Lily’s heart pounded, but now that she had begun, she could not pull the truth back inside.
“You and your lessons, and your gowns, and your midnight archery, and your ridiculous, impossible suggestions. You have made me want something I cannot have.”
His expression changed. “Lily…”
“Do not.” Her voice shook. “Do not say my name like that. You taught me how to charm a man I do not want so that I would stop wanting the man I cannot have. How is that anything other than cruelty?”
“You think I am playing a game with your feelings?”
He closed the distance between them in two strides, and Lily had to tip her head back to meet his gaze.
“You think I selected those gowns and taught you those dances and set up that archery range at midnight because I was playing?”
“Then what are you doing?”
His breath caught.
For the first time since she had known him, Hugo looked as if the truth had cornered him.
“I am trying to give you what you asked for,” he said, his voice rough, “and it is tearing me apart.”
The words hung between them.
Raw.
Unfinished.
Moonlight caught the amber of his eyes, and Lily’s breath came in short, uneven pulls. The space between them was nothing now. Inches. Less than inches. Every lesson, every glance, every argument, every touch had led them here, to the edge of something neither of them could pretend away.
“Then stop.” Her voice cracked. “Stop giving me what I asked for and tell me what you want.”
“You know what I want.”
“Say it.”
“Lily.”
“Say it, Hugo.”
He stepped closer. His hand came up and cradled the side of her face. His thumb traced the line of her jaw, and the touch was so gentle, so at odds with the raw, wrecked look in his eyes, that her breath shook.
“I want you.” The words came low and unsteady, stripped of every defense he had ever built. “Not for a performance.

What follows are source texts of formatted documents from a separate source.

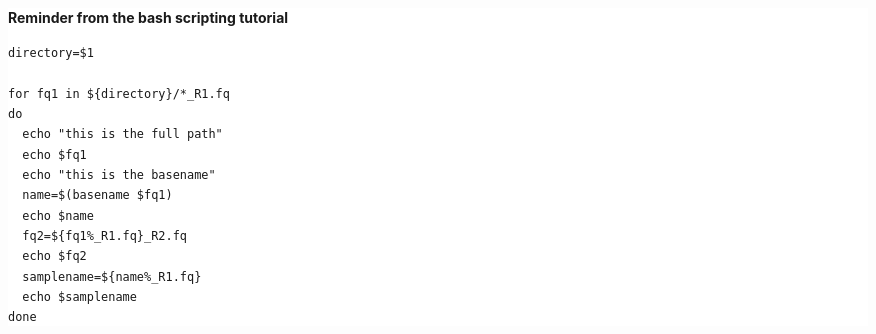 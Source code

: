 **Reminder from the bash scripting tutorial**

```
directory=$1
 
for fq1 in ${directory}/*_R1.fq
do
  echo "this is the full path"
  echo $fq1
  echo "this is the basename"
  name=$(basename $fq1) 
  echo $name
  fq2=${fq1%_R1.fq}_R2.fq
  echo $fq2
  samplename=${name%_R1.fq}
  echo $samplename
done

```



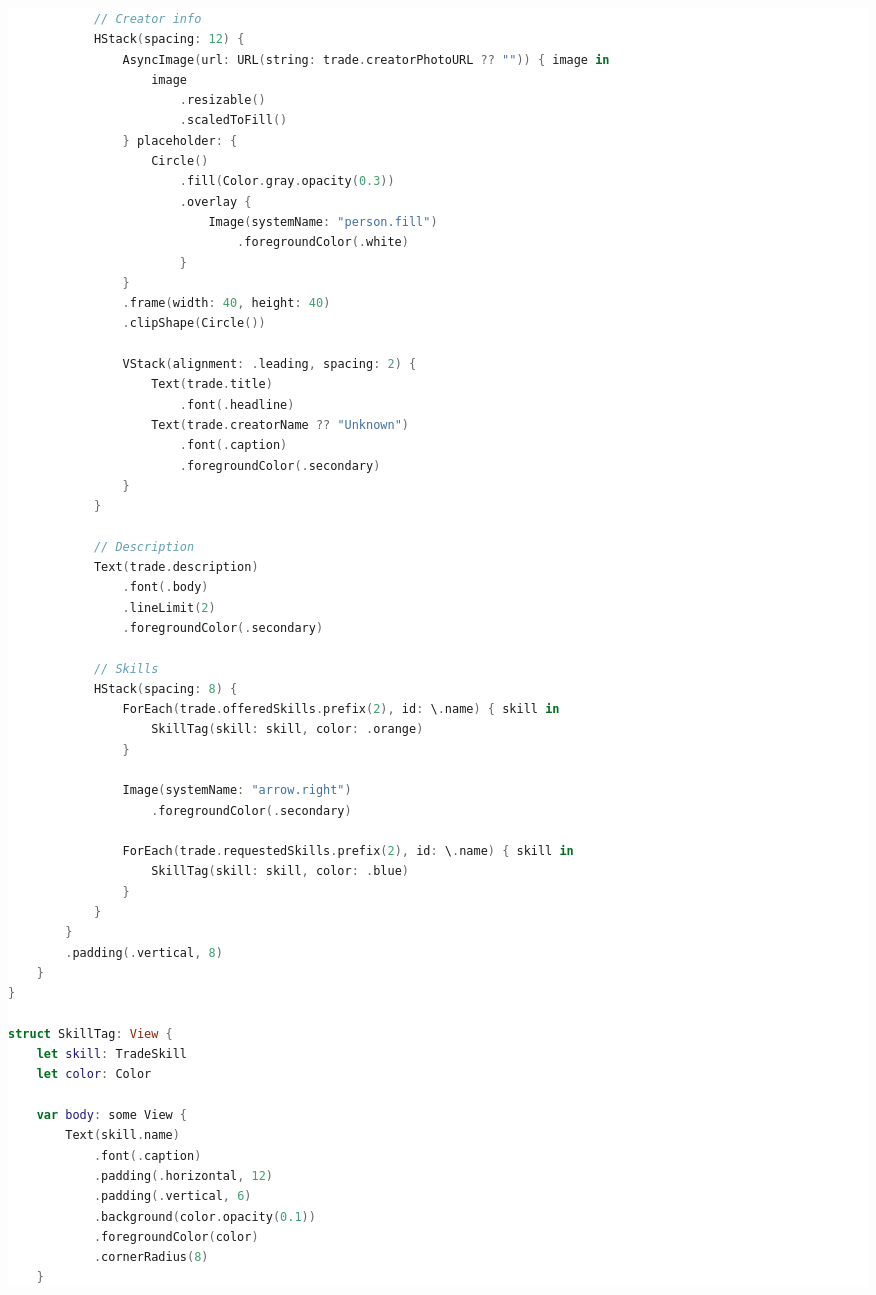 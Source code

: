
 ```swift
            // Creator info
            HStack(spacing: 12) {
                AsyncImage(url: URL(string: trade.creatorPhotoURL ?? "")) { image in
                    image
                        .resizable()
                        .scaledToFill()
                } placeholder: {
                    Circle()
                        .fill(Color.gray.opacity(0.3))
                        .overlay {
                            Image(systemName: "person.fill")
                                .foregroundColor(.white)
                        }
                }
                .frame(width: 40, height: 40)
                .clipShape(Circle())
                
                VStack(alignment: .leading, spacing: 2) {
                    Text(trade.title)
                        .font(.headline)
                    Text(trade.creatorName ?? "Unknown")
                        .font(.caption)
                        .foregroundColor(.secondary)
                }
            }
            
            // Description
            Text(trade.description)
                .font(.body)
                .lineLimit(2)
                .foregroundColor(.secondary)
            
            // Skills
            HStack(spacing: 8) {
                ForEach(trade.offeredSkills.prefix(2), id: \.name) { skill in
                    SkillTag(skill: skill, color: .orange)
                }
                
                Image(systemName: "arrow.right")
                    .foregroundColor(.secondary)
                
                ForEach(trade.requestedSkills.prefix(2), id: \.name) { skill in
                    SkillTag(skill: skill, color: .blue)
                }
            }
        }
        .padding(.vertical, 8)
    }
}

struct SkillTag: View {
    let skill: TradeSkill
    let color: Color
    
    var body: some View {
        Text(skill.name)
            .font(.caption)
            .padding(.horizontal, 12)
            .padding(.vertical, 6)
            .background(color.opacity(0.1))
            .foregroundColor(color)
            .cornerRadius(8)
    }
```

Not for an arrangement. Not so that I can hand you off to a man who will spend the rest of his life pressing ferns and never once understanding what he has.”
His forehead dropped to hers. His breath was warm against her lips.

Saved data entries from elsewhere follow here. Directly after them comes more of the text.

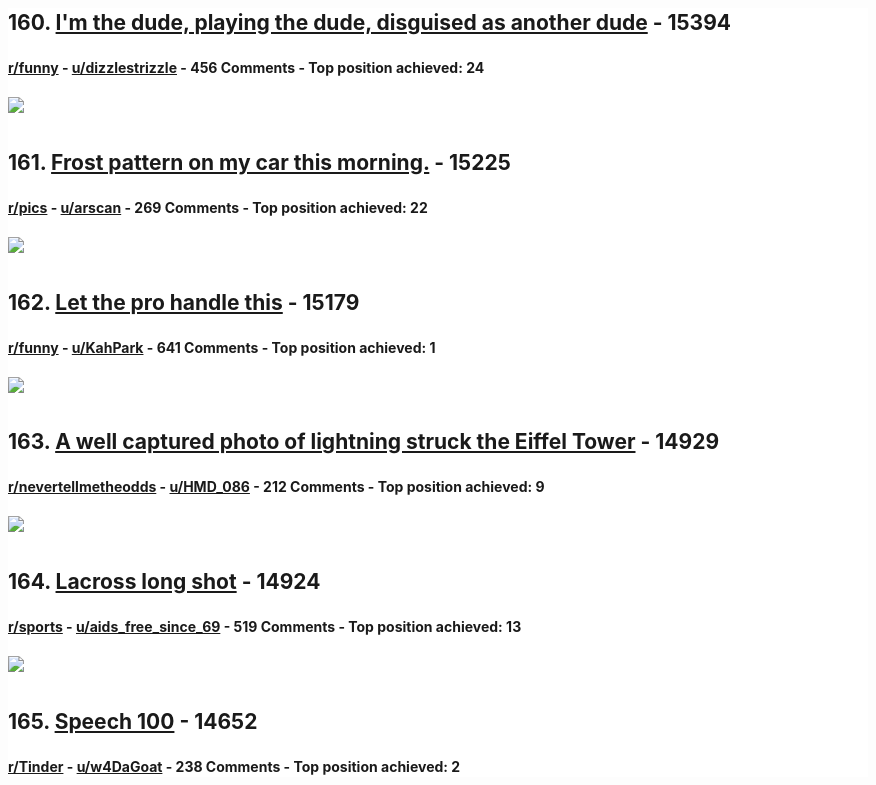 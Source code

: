 ## 160. [I'm the dude, playing the dude, disguised as another dude](http://reddit.com/r/funny/comments/e05xid/im_the_dude_playing_the_dude_disguised_as_another/) - 15394
#### [r/funny](http://reddit.com/r/funny) - [u/dizzlestrizzle](http://reddit.com/u/dizzlestrizzle) - 456 Comments - Top position achieved: 24

<a href="https://i.redd.it/cprzhdiiha041.jpg"><img src="https://b.thumbs.redditmedia.com/LAlCI3Q-n7E1RX5-L5W9qPe5lNgUckn9d-rdvOu-ONQ.jpg"></img></a>

## 161. [Frost pattern on my car this morning.](http://reddit.com/r/pics/comments/e044c3/frost_pattern_on_my_car_this_morning/) - 15225
#### [r/pics](http://reddit.com/r/pics) - [u/arscan](http://reddit.com/u/arscan) - 269 Comments - Top position achieved: 22

<a href="https://i.redd.it/r9jg50gcv9041.jpg"><img src="https://b.thumbs.redditmedia.com/4czTMOwzqYxI9KN6Q9fTMzGk9mqpebk2um8viZbizqo.jpg"></img></a>

## 162. [Let the pro handle this](http://reddit.com/r/funny/comments/dzye1y/let_the_pro_handle_this/) - 15179
#### [r/funny](http://reddit.com/r/funny) - [u/KahPark](http://reddit.com/u/KahPark) - 641 Comments - Top position achieved: 1

<a href="https://v.redd.it/mrb489isb7041"><img src="https://b.thumbs.redditmedia.com/0yt49appoVWUUWnRpPT3DnOxe-bYVIi22tT4cthbG-c.jpg"></img></a>

## 163. [A well captured photo of lightning struck the Eiffel Tower](http://reddit.com/r/nevertellmetheodds/comments/e0a20i/a_well_captured_photo_of_lightning_struck_the/) - 14929
#### [r/nevertellmetheodds](http://reddit.com/r/nevertellmetheodds) - [u/HMD_086](http://reddit.com/u/HMD_086) - 212 Comments - Top position achieved: 9

<a href="https://i.redd.it/rui0kdu7xb041.jpg"><img src="https://b.thumbs.redditmedia.com/40hpnfQnVZD70IyD53bM9fLzCZL2Kk6iF2gjZ8zrWDA.jpg"></img></a>

## 164. [Lacross long shot](http://reddit.com/r/sports/comments/e00aip/lacross_long_shot/) - 14924
#### [r/sports](http://reddit.com/r/sports) - [u/aids_free_since_69](http://reddit.com/u/aids_free_since_69) - 519 Comments - Top position achieved: 13

<a href="https://v.redd.it/k5id77n0e8041"><img src="https://b.thumbs.redditmedia.com/CGXLE_J8xwXCZy1GzppR3PeL4gVt1Uay0lXcO_mQe9s.jpg"></img></a>

## 165. [Speech 100](http://reddit.com/r/Tinder/comments/dzzjgo/speech_100/) - 14652
#### [r/Tinder](http://reddit.com/r/Tinder) - [u/w4DaGoat](http://reddit.com/u/w4DaGoat) - 238 Comments - Top position achieved: 2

“I want you, Lily. I have wanted you since you walked into my parlor, shoved a piece of paper into my chest and looked at me as though I were the worst man in London.”
“You were the worst man in London.”
“I know.” His thumb brushed the corner of her mouth. “And you made me want to be better. Do you have any idea how terrifying that is?”
Lily’s fingers curled into the front of his coat.
“That is the most words you have ever said without a single joke.”
“I know. It is awful. I may never recover.”